Il contributo dei diversi relatori è stato convergente sull’obiettivo finale: la necessità di riformare rapidamente i nostri schemi di pensiero e, conseguentemente, tutte le nostre attività in un’ottica di sistema o, meglio, di network in cui la rete è formata da tanti nodi intelligenti in relazione continua e dinamica tra loro e con l’insieme.
Nel corso della prima giornata, venerdì 3, il focus è stato su: formazione, pubbliche amministrazioni, coscienza e intelligenza artificiale. Sul palco si sono alternati in tre duetti di un’ora ciascuno: Luca De Biase (direttore Nova 24 e saggista) e Andrea Bonaccorsi (professore di Economia Gestionale ed economista); Francesco Molinari (ricercatore e consulente indipendente) e Mauro Barberio (avvocato amministrativista e saggista); Philip Martin Larrey (professore di Logica ed Epistemologia, teologo e filosofo) e Silvano Tagliagambe (professore Emerito di Filosofia della Scienza) .
Sabato 4, il contributo del presidente della Fondazione di Sardegna, Antonello Cabras, incentrato sulla necessità di porre l’attenzione comune sul rispetto dei tempi nella spendita dei fondi europei che alimenteranno il PNRR, ha aperto la seconda giornata.
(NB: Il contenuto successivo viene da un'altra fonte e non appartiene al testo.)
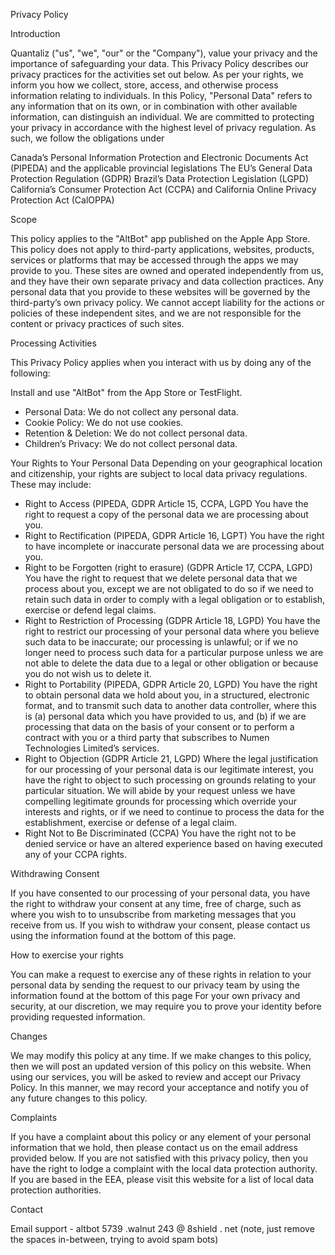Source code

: Privacy Policy

Introduction

Quantaliz ("us", "we", "our" or the "Company"), value your privacy and the importance of safeguarding your data. This Privacy Policy describes our privacy practices for the activities set out below. As per your rights, we inform you how we collect, store, access, and otherwise process information relating to individuals. In this Policy, "Personal Data" refers to any information that on its own, or in combination with other available information, can distinguish an individual. We are committed to protecting your privacy in accordance with the highest level of privacy regulation. As such, we follow the obligations under

Canada’s Personal Information Protection and Electronic Documents Act (PIPEDA) and the applicable provincial legislations
The EU’s General Data Protection Regulation (GDPR)
Brazil’s Data Protection Legislation (LGPD)
California’s Consumer Protection Act (CCPA) and California Online Privacy Protection Act (CalOPPA)

Scope

This policy applies to the "AltBot" app published on the Apple App Store. This policy does not apply to third-party applications, websites, products, services or platforms that may be accessed through the apps we may provide to you. These sites are owned and operated independently from us, and they have their own separate privacy and data collection practices. Any personal data that you provide to these websites will be governed by the third-party’s own privacy policy. We cannot accept liability for the actions or policies of these independent sites, and we are not responsible for the content or privacy practices of such sites.

Processing Activities

This Privacy Policy applies when you interact with us by doing any of the following:

Install and use "AltBot" from the App Store or TestFlight. 
- Personal Data: We do not collect any personal data. 
- Cookie Policy: We do not use cookies. 
- Retention & Deletion: We do not collect personal data. 
- Children’s Privacy: We do not collect personal data. 

Your Rights to Your Personal Data Depending on your geographical location and citizenship, your rights are subject to local data privacy regulations. These may include:
- Right to Access (PIPEDA, GDPR Article 15, CCPA, LGPD
You have the right to request a copy of the personal data we are processing about you.
- Right to Rectification (PIPEDA, GDPR Article 16, LGPT)
You have the right to have incomplete or inaccurate personal data we are processing about you.
- Right to be Forgotten (right to erasure) (GDPR Article 17, CCPA, LGPD)
You have the right to request that we delete personal data that we process about you, except we are not obligated to do so if we need to retain such data in order to comply with a legal obligation or to establish, exercise or defend legal claims.
- Right to Restriction of Processing (GDPR Article 18, LGPD)
You have the right to restrict our processing of your personal data where you believe such data to be inaccurate; our processing is unlawful; or if we no longer need to process such data for a particular purpose unless we are not able to delete the data due to a legal or other obligation or because you do not wish us to delete it.
- Right to Portability (PIPEDA, GDPR Article 20, LGPD)
You have the right to obtain personal data we hold about you, in a structured, electronic format, and to transmit such data to another data controller, where this is (a) personal data which you have provided to us, and (b) if we are processing that data on the basis of your consent or to perform a contract with you or a third party that subscribes to Numen Technologies Limited’s services.
- Right to Objection (GDPR Article 21, LGPD)
Where the legal justification for our processing of your personal data is our legitimate interest, you have the right to object to such processing on grounds relating to your particular situation. We will abide by your request unless we have compelling legitimate grounds for processing which override your interests and rights, or if we need to continue to process the data for the establishment, exercise or defense of a legal claim.
- Right Not to Be Discriminated (CCPA)
You have the right not to be denied service or have an altered experience based on having executed any of your CCPA rights.

Withdrawing Consent

If you have consented to our processing of your personal data, you have the right to withdraw your consent at any time, free of charge, such as where you wish to to unsubscribe from marketing messages that you receive from us. If you wish to withdraw your consent, please contact us using the information found at the bottom of this page.

How to exercise your rights

You can make a request to exercise any of these rights in relation to your personal data by sending the request to our privacy team by using the information found at the bottom of this page For your own privacy and security, at our discretion, we may require you to prove your identity before providing requested information.

Changes

We may modify this policy at any time. If we make changes to this policy, then we will post an updated version of this policy on this website. When using our services, you will be asked to review and accept our Privacy Policy. In this manner, we may record your acceptance and notify you of any future changes to this policy.

Complaints

If you have a complaint about this policy or any element of your personal information that we hold, then please contact us on the email address provided below. If you are not satisfied with this privacy policy, then you have the right to lodge a complaint with the local data protection authority. If you are based in the EEA, please visit this website for a list of local data protection authorities.

Contact

Email support - altbot 5739 .walnut 243 @ 8shield . net
(note, just remove the spaces in-between, trying to avoid spam bots)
I temi affrontati sono stati vari: l’organizzazione d’impresa, il ruolo dell’immaginazione e della creatività nella nuova era digitale, le iniziative da mettere in campo per evitare il declino del nostro Paese. I protagonisti dei duetti: Alberto Felice De Toni (professore di Ingegneria Economico-Gestionale e direttore scientifico di CUOA Business School) e Antonio Grieco (professore di Tecnologie e di Sistemi di Lavorazione); Roberto Masiero (professore di Storia dell’Architettura ed esperto di complessità) e Gianmarco Carnovale (presidente Roma Startup, imprenditore e manager); Alessandra Todde (viceministra MISE, imprenditrice e manager) e Alfio Quarteroni (professore Emerito di Matematica, fondatore e direttore del MOX).
A fare da cerniera durante i panel il moderatore Nicola Pirina mentre i discussant permanenti, le giornaliste Paola Pintus e Simonetta Selloni e Michele Kettmaier (docente di Etica del Digitale e blogger su Nova100), hanno dato una spinta maggiormente dialogica ai diversi interventi.
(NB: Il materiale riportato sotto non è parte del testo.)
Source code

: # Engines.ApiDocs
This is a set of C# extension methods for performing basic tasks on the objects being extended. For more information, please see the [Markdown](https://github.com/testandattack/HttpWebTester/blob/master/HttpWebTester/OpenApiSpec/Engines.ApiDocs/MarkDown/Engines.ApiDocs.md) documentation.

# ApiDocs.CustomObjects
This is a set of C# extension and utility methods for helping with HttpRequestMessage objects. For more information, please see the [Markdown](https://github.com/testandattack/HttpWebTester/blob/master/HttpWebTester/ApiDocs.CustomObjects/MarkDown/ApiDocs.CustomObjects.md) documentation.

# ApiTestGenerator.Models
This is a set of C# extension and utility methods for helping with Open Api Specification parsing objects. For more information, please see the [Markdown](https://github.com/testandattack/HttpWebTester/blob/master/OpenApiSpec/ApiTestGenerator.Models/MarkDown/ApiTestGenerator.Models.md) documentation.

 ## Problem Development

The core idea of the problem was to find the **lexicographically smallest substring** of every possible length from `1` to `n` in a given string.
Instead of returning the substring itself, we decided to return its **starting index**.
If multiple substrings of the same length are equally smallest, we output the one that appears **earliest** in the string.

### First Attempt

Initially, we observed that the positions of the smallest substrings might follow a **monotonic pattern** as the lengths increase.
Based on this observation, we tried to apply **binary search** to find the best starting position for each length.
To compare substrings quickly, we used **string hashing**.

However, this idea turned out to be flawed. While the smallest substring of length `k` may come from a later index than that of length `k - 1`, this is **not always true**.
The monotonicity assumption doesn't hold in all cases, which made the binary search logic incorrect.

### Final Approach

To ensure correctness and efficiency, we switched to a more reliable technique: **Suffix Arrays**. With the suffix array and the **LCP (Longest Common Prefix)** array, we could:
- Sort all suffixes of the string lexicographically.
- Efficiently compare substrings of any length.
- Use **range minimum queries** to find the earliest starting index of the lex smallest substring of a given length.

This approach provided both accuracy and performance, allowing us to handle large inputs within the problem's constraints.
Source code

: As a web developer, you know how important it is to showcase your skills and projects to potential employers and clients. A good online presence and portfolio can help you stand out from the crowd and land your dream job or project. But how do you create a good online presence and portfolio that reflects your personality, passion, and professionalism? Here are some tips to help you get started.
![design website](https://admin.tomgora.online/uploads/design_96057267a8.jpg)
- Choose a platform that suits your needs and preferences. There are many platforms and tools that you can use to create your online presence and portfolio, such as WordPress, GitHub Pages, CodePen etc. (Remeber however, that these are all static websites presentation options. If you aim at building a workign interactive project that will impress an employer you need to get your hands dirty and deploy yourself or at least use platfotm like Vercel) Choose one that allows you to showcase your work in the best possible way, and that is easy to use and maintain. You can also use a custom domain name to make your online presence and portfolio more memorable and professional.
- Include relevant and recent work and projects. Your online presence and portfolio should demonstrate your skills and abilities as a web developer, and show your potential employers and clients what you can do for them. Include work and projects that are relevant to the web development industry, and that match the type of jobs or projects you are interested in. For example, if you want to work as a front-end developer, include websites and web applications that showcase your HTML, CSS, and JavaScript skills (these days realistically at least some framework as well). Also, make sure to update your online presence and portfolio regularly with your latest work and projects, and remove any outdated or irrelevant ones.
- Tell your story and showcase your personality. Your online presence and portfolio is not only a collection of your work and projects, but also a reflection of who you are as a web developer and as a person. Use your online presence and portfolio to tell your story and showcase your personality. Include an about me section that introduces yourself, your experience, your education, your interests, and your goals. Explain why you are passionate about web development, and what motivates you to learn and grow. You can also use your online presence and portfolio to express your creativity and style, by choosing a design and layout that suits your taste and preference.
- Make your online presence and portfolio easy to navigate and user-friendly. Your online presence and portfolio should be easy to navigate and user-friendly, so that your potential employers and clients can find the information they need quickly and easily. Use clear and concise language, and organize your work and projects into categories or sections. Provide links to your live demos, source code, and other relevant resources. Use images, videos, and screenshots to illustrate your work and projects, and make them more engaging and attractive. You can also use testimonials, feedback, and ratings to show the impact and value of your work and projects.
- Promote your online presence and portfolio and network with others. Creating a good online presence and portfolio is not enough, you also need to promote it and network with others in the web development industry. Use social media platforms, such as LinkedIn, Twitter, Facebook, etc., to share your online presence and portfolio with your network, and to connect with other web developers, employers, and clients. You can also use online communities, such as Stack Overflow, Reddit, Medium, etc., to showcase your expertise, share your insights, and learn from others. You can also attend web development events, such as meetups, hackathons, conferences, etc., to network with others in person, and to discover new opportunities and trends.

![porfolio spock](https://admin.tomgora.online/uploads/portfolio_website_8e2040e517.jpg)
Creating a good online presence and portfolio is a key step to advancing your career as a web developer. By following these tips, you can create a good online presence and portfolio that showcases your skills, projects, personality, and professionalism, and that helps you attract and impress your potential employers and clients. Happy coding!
La varietà e la profondità delle riflessioni ha consentito di fare il punto sulla situazione presente e di immaginare il futuro prossimo.
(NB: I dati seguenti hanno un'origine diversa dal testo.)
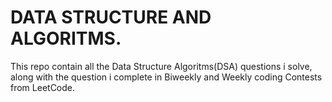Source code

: # DATA STRUCTURE AND ALGORITMS.
This repo contain all the Data Structure Algoritms(DSA) questions i solve, along with the question i complete in Biweekly and Weekly coding Contests from LeetCode.
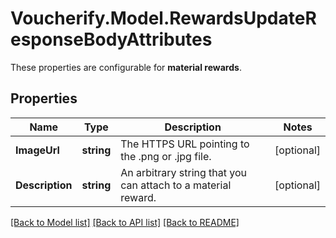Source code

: # Voucherify.Model.RewardsUpdateResponseBodyAttributes
These properties are configurable for **material rewards**.

## Properties

Name | Type | Description | Notes
------------ | ------------- | ------------- | -------------
**ImageUrl** | **string** | The HTTPS URL pointing to the .png or .jpg file. | [optional] 
**Description** | **string** | An arbitrary string that you can attach to a material reward. | [optional] 

[[Back to Model list]](../../README.md#documentation-for-models) [[Back to API list]](../../README.md#documentation-for-api-endpoints) [[Back to README]](../../README.md)


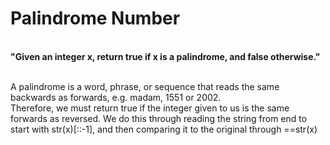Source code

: # Palindrome Number<br>

<br><b>"Given an integer x, return true if x is a palindrome, and false otherwise."</b><br><br>

A palindrome is a word, phrase, or sequence that reads the same backwards as forwards, e.g. madam, 1551 or 2002.<br>
Therefore, we must return true if the integer given to us is the same forwards as reversed. We do this through reading the string from end to start with str(x)[::-1], and then comparing it to the original through ==str(x)
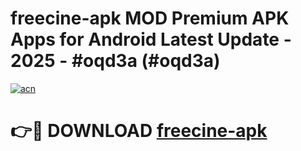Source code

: # freecine-apk MOD Premium APK Apps for Android Latest Update - 2025 - #oqd3a (#oqd3a)

[![acn](https://github.com/user-attachments/assets/0f9c940e-d8b0-45ae-aac7-cd30a18b3e1c)](https://app.mediaupload.pro?title=freecine-apk&ref=14F)

# 👉🔴 DOWNLOAD [freecine-apk](https://app.mediaupload.pro?title=freecine-apk&ref=14F)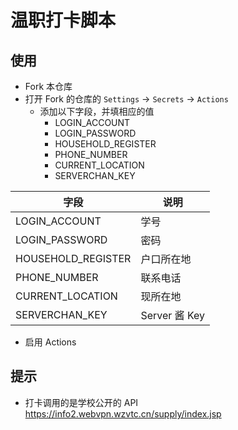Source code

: # 温职打卡脚本

## 使用

- Fork 本仓库
- 打开 Fork 的仓库的 `Settings` -> `Secrets` -> `Actions`
    - 添加以下字段，并填相应的值
        - LOGIN_ACCOUNT
        - LOGIN_PASSWORD
        - HOUSEHOLD_REGISTER
        - PHONE_NUMBER
        - CURRENT_LOCATION
        - SERVERCHAN_KEY

| 字段 | 说明 |
| ---- |-------------|
| LOGIN_ACCOUNT | 学号 |
| LOGIN_PASSWORD | 密码 |
| HOUSEHOLD_REGISTER | 户口所在地 |
| PHONE_NUMBER | 联系电话 |
| CURRENT_LOCATION | 现所在地 |
| SERVERCHAN_KEY | Server 酱 Key |

- 启用 Actions

## 提示

- 打卡调用的是学校公开的 API <https://info2.webvpn.wzvtc.cn/supply/index.jsp>
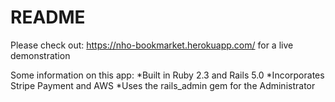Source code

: # README

Please check out:  https://nho-bookmarket.herokuapp.com/ for a live demonstration

Some information on this app:
*Built in Ruby 2.3 and Rails 5.0
*Incorporates Stripe Payment and AWS
*Uses the rails_admin gem for the Administrator
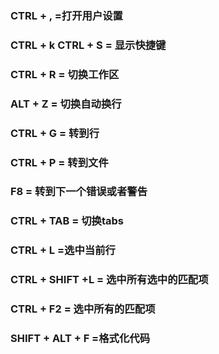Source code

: ### CTRL + , =打开用户设置

### CTRL + k CTRL + S = 显示快捷键

### CTRL + R = 切换工作区

### ALT + Z = 切换自动换行

### CTRL + G = 转到行

### CTRL + P = 转到文件

### F8 = 转到下一个错误或者警告

### CTRL + TAB = 切换tabs

### CTRL + L =选中当前行

### CTRL + SHIFT +L = 选中所有选中的匹配项

### CTRL + F2 = 选中所有的匹配项

### SHIFT + ALT + F =格式化代码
Nel quotidiano, il digitale inteso come mero aspetto tecnico, corre e si trasforma a una velocità impressionante e inimmaginabile facendo sovente tabula rasa del mondo conosciuto. Così si scopre che: la nostra formazione, le modalità di apprendimento, sono inadeguate non solo nei contenuti ma anche nelle forme di erogazione e di fruizione; il settore pubblico, italiano ed europeo più in generale, ha bisogno di una profonda rivisitazione; le basi del nostro pensare e del nostro agire non sono al passo con gli standard e con i problemi attuali. Il digitale, inteso come una nuova era, ci chiama a mobilitare tutte le nostre risorse, anche etiche e morali, come forse mai prima d’ora e in uno sforzo sincrono.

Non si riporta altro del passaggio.